__TASK PROMPT__. Look through the lines below, find those with the word "accuracy", and copy them.

__LISTED RECORDS__.
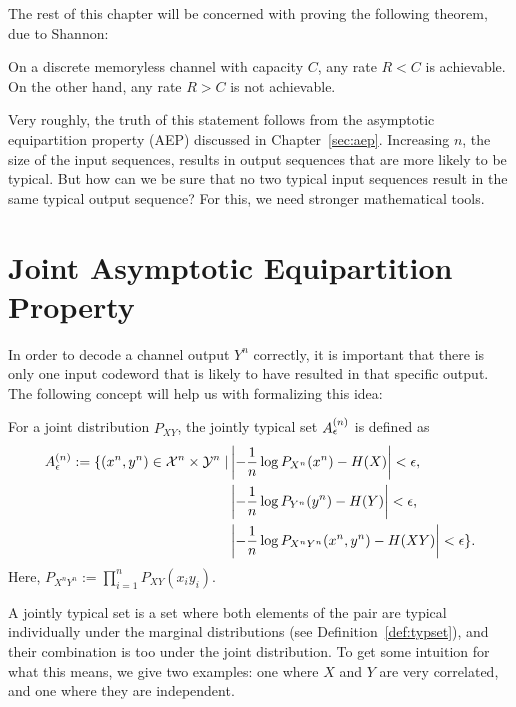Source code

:The rest of this chapter will be concerned with proving the following theorem, due to Shannon:

\begin{theorem}\label{thm:ncc}
On a discrete memoryless channel with capacity $C$, any rate $R < C$ is achievable. On the other hand, any rate $R > C$ is not achievable.
\end{theorem}

Very roughly, the truth of this statement follows from the asymptotic equipartition property (AEP) discussed in Chapter~\ref{sec:aep}. Increasing $n$, the size of the input sequences, results in output sequences that are more likely to be typical. But how can we be sure that no two typical input sequences result in the same typical output sequence? For this, we need stronger mathematical tools.

\section{Joint Asymptotic Equipartition Property}
In order to decode a channel output $Y^n$ correctly, it is important that there is only one input codeword that is likely to have resulted in that specific output. The following concept will help us with formalizing this idea:

\begin{definition}\label{def:joint-typicality}
For a joint distribution $P_{XY}$, the jointly typical set $A_{\epsilon}^{(n)}$ is defined as
\begin{align*}
A_{\epsilon}^{(n)} := \{(x^n,y^n) \in \mathcal{X}^n \times \mathcal{Y}^n \mid &\left| - \frac{1}{n} \log P_{X^n}(x^n) - H(X)\right| < \epsilon,\\
&\left| - \frac{1}{n} \log P_{Y^n}(y^n) - H(Y)\right| < \epsilon,\\
&\left| - \frac{1}{n} \log P_{X^nY^n}(x^n,y^n) - H(XY)\right| < \epsilon\}.
\end{align*}
Here, $P_{X^nY^n} := \prod_{i=1}^nP_{XY}(x_iy_i)$.
\end{definition}
A jointly typical set is a set where both elements of the pair are typical individually under the marginal distributions (see Definition~\ref{def:typset}), and their combination is too under the joint distribution. To get some intuition for what this means, we give two examples: one where $X$ and $Y$ are very correlated, and one where they are independent.



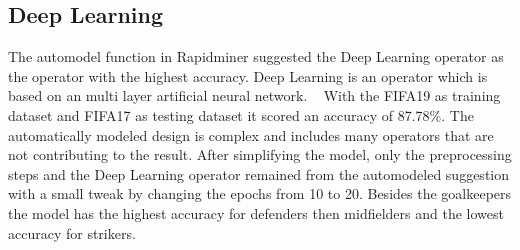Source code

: \subsection{Deep Learning}

The automodel function in Rapidminer suggested the Deep Learning operator as the operator with the highest accuracy. Deep Learning is an operator which is based on an multi layer artificial neural network. ~\cite{ref_rapidminerDeepLearning} With the FIFA19 as training dataset and FIFA17 as testing dataset it scored an accuracy of 87.78\%. The automatically modeled design is complex and includes many operators that are not contributing to the result. After simplifying the model, only the preprocessing steps and the Deep Learning operator remained from the automodeled suggestion with a small tweak by changing the epochs from 10 to 20. %
Besides the goalkeepers the model has the highest accuracy for defenders then midfielders and the lowest accuracy for strikers.%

__EXPECTED ANSWER__.
The automodel function in Rapidminer suggested the Deep Learning operator as the operator with the highest accuracy. Deep Learning is an operator which is based on an multi layer artificial neural network. ~\cite{ref_rapidminerDeepLearning} With the FIFA19 as training dataset and FIFA17 as testing dataset it scored an accuracy of 87.78\%. The automatically modeled design is complex and includes many operators that are not contributing to the result. After simplifying the model, only the preprocessing steps and the Deep Learning operator remained from the automodeled suggestion with a small tweak by changing the epochs from 10 to 20. %
Besides the goalkeepers the model has the highest accuracy for defenders then midfielders and the lowest accuracy for strikers.%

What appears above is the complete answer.